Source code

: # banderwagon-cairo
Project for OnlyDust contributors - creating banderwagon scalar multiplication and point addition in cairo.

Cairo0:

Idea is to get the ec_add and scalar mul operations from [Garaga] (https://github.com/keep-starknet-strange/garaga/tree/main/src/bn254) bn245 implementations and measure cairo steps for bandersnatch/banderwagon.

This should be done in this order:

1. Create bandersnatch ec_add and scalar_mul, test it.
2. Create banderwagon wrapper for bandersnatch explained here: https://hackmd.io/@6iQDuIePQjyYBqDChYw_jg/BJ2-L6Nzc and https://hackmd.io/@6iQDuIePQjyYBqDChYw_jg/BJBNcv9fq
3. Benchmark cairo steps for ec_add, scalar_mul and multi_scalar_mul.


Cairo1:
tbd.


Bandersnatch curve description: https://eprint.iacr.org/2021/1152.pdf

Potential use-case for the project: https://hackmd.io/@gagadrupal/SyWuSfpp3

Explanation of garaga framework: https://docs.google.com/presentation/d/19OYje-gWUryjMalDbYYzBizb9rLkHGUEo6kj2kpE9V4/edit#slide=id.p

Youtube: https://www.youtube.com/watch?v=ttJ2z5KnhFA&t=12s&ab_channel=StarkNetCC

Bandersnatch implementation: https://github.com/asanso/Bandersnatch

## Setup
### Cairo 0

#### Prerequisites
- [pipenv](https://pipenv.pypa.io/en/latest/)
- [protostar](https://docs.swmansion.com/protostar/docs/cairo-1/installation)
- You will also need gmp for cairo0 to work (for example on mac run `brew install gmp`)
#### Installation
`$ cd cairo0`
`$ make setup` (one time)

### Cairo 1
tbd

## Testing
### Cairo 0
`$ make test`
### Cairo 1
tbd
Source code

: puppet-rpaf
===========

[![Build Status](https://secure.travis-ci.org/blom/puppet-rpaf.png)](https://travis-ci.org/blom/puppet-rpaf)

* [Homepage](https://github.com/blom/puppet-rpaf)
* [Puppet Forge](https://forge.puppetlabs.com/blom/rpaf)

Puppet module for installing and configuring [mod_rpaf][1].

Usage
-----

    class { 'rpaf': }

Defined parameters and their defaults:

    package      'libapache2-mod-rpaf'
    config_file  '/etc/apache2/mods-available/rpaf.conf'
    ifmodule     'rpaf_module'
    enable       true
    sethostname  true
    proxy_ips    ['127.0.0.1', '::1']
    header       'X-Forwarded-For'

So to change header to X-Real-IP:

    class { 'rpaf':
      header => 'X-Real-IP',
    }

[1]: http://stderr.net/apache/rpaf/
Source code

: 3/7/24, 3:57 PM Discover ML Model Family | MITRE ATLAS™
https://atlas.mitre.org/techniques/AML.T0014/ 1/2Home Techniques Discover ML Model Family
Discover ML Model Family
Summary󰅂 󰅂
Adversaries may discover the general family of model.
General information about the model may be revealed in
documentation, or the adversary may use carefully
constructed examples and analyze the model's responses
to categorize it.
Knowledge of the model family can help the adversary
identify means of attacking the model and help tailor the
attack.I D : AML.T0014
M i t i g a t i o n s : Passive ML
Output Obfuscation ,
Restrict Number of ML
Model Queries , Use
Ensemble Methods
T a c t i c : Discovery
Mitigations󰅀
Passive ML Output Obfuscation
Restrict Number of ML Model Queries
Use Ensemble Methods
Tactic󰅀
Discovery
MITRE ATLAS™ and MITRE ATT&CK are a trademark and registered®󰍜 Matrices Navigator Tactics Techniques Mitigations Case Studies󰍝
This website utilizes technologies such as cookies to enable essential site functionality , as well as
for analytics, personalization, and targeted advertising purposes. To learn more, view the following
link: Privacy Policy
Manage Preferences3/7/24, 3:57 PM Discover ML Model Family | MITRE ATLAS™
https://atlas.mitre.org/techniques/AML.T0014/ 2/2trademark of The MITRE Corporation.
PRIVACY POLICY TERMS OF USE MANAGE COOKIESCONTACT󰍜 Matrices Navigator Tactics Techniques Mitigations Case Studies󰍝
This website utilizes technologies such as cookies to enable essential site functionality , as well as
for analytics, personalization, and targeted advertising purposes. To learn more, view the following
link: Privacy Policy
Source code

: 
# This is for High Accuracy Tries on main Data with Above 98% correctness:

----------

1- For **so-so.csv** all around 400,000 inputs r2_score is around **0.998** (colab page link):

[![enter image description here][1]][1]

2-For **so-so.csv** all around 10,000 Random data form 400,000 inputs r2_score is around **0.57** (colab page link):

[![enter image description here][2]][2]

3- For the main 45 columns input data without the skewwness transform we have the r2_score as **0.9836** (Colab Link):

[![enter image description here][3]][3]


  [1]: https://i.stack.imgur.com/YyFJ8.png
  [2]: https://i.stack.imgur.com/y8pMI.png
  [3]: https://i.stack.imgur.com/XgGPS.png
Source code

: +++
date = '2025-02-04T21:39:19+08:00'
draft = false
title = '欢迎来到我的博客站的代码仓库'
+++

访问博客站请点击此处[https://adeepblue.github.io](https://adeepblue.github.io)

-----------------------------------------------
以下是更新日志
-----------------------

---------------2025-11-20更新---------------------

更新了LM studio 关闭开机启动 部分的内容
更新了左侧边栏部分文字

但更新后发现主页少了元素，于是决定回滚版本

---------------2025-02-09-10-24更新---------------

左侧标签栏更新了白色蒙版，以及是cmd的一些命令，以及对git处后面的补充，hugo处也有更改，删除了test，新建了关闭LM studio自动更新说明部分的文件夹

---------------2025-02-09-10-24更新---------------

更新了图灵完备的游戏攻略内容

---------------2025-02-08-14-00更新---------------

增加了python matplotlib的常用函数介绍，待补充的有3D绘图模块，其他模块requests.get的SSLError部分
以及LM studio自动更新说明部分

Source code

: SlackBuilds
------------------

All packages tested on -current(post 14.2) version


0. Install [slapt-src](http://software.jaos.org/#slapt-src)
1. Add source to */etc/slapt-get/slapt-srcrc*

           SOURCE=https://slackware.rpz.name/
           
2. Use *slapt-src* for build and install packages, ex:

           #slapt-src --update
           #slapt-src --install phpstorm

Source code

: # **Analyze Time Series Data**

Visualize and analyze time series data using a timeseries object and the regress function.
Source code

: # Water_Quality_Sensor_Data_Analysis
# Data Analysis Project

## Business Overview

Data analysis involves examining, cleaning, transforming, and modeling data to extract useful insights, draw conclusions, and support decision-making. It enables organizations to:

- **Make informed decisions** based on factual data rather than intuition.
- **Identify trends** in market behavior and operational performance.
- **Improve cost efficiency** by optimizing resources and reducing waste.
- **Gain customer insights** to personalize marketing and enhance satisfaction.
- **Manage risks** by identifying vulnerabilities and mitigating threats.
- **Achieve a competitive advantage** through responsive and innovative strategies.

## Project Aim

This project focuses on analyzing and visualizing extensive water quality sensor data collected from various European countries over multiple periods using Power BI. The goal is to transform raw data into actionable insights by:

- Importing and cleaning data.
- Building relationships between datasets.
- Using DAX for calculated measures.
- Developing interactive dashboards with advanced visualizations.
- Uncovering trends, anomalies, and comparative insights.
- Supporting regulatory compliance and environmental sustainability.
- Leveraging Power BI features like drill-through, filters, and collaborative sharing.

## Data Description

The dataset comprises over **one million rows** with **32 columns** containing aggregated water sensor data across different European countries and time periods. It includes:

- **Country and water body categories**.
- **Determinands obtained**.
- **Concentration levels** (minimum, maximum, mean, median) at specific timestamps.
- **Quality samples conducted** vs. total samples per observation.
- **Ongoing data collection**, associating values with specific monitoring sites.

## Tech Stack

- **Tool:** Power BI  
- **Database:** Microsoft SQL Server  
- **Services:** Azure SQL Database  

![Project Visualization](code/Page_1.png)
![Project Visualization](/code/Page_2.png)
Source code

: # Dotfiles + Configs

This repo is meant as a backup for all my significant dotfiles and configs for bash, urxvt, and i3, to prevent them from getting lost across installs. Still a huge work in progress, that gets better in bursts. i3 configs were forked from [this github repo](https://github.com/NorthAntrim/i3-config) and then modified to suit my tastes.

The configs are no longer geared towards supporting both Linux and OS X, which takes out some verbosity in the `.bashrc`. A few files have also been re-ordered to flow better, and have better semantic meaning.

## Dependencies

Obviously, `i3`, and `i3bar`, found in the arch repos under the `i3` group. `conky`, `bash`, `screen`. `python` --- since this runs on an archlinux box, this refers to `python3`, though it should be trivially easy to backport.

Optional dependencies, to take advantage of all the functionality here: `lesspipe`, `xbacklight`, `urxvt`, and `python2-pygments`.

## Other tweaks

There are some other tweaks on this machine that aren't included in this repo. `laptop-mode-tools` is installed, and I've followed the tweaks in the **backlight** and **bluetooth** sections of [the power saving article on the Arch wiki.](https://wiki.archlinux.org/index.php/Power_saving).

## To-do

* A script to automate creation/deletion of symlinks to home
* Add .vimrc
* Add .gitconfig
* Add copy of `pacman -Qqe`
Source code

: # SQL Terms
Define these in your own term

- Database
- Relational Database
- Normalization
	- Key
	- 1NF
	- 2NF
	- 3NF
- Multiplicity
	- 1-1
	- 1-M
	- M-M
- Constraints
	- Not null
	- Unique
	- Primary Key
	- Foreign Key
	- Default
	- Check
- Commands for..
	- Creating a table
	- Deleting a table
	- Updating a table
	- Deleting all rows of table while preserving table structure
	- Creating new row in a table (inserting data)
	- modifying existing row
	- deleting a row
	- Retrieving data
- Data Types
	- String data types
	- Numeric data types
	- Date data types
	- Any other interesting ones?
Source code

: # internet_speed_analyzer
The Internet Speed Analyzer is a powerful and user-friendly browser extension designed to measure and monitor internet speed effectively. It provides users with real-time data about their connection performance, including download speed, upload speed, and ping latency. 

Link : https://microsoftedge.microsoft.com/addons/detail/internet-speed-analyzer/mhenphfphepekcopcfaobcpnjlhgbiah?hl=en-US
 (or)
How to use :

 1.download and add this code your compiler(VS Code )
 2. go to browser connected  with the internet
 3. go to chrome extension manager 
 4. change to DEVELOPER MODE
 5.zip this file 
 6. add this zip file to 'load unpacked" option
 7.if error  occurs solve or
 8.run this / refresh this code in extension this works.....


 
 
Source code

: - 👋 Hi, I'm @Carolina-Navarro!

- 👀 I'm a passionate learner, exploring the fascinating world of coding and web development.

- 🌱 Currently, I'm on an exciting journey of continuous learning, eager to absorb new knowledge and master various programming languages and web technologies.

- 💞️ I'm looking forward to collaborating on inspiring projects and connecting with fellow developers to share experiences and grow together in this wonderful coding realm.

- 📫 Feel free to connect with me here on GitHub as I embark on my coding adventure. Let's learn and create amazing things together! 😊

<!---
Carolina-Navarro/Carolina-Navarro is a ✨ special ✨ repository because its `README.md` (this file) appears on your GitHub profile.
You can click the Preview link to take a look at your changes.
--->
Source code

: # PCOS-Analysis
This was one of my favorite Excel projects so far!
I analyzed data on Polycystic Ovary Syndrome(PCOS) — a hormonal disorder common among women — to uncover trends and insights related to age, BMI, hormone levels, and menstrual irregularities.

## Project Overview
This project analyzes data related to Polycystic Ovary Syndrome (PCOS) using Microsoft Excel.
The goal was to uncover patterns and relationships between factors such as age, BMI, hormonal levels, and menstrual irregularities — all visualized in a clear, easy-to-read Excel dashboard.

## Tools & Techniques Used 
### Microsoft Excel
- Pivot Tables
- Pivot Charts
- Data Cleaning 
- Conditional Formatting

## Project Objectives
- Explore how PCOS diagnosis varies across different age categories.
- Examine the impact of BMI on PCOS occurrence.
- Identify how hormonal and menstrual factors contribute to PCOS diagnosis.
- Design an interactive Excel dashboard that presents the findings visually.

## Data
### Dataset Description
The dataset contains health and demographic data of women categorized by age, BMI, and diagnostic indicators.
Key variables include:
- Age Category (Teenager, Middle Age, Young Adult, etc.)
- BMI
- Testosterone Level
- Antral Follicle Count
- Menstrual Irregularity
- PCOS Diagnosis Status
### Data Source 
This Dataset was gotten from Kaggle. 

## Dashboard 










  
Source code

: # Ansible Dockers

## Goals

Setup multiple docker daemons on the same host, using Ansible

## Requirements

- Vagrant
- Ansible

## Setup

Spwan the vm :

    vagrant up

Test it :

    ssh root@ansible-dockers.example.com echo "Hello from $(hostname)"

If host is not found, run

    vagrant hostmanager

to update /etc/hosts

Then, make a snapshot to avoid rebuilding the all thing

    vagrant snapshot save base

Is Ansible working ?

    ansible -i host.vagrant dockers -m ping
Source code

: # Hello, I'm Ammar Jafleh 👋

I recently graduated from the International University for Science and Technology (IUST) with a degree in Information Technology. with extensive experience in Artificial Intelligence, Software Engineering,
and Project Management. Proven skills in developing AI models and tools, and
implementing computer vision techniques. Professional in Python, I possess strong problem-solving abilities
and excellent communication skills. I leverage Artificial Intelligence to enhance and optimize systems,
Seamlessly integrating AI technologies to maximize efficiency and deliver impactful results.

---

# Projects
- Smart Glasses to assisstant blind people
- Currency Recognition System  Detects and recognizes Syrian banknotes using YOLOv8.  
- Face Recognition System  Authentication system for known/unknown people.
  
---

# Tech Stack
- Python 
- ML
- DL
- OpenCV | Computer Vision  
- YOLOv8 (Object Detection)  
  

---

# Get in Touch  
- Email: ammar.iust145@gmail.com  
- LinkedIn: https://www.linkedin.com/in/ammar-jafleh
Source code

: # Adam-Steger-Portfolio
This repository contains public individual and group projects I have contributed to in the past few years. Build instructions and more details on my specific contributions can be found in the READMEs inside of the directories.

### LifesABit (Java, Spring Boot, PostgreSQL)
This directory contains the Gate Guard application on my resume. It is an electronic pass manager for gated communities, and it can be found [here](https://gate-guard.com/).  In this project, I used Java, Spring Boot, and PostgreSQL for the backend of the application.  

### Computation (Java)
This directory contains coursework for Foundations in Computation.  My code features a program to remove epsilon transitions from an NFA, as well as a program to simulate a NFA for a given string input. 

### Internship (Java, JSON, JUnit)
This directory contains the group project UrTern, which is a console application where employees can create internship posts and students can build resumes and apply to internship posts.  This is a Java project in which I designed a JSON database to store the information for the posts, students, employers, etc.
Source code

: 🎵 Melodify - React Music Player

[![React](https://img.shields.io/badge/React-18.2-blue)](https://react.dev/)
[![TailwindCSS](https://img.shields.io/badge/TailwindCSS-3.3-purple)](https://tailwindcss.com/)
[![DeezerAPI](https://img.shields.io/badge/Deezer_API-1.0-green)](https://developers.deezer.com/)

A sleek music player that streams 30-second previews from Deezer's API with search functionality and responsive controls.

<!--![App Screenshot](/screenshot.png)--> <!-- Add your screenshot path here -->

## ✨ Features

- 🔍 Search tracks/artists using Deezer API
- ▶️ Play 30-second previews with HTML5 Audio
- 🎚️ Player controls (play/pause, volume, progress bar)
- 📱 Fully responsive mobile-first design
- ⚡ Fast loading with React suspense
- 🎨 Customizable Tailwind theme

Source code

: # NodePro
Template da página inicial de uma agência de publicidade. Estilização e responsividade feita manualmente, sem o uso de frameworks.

### Exercise details
Leave out every line above except those from the line with "- **Improve cost" up to and including the line with "Dotfiles + Configs", and copy those exactly.

### Response to the exercise
- **Improve cost efficiency** by optimizing resources and reducing waste.
- **Gain customer insights** to personalize marketing and enhance satisfaction.
- **Manage risks** by identifying vulnerabilities and mitigating threats.
- **Achieve a competitive advantage** through responsive and innovative strategies.

## Project Aim

This project focuses on analyzing and visualizing extensive water quality sensor data collected from various European countries over multiple periods using Power BI. The goal is to transform raw data into actionable insights by:

- Importing and cleaning data.
- Building relationships between datasets.
- Using DAX for calculated measures.
- Developing interactive dashboards with advanced visualizations.
- Uncovering trends, anomalies, and comparative insights.
- Supporting regulatory compliance and environmental sustainability.
- Leveraging Power BI features like drill-through, filters, and collaborative sharing.

## Data Description

The dataset comprises over **one million rows** with **32 columns** containing aggregated water sensor data across different European countries and time periods. It includes:

- **Country and water body categories**.
- **Determinands obtained**.
- **Concentration levels** (minimum, maximum, mean, median) at specific timestamps.
- **Quality samples conducted** vs. total samples per observation.
- **Ongoing data collection**, associating values with specific monitoring sites.

## Tech Stack

- **Tool:** Power BI  
- **Database:** Microsoft SQL Server  
- **Services:** Azure SQL Database  

![Project Visualization](code/Page_1.png)
![Project Visualization](/code/Page_2.png)
Source code

: # Dotfiles + Configs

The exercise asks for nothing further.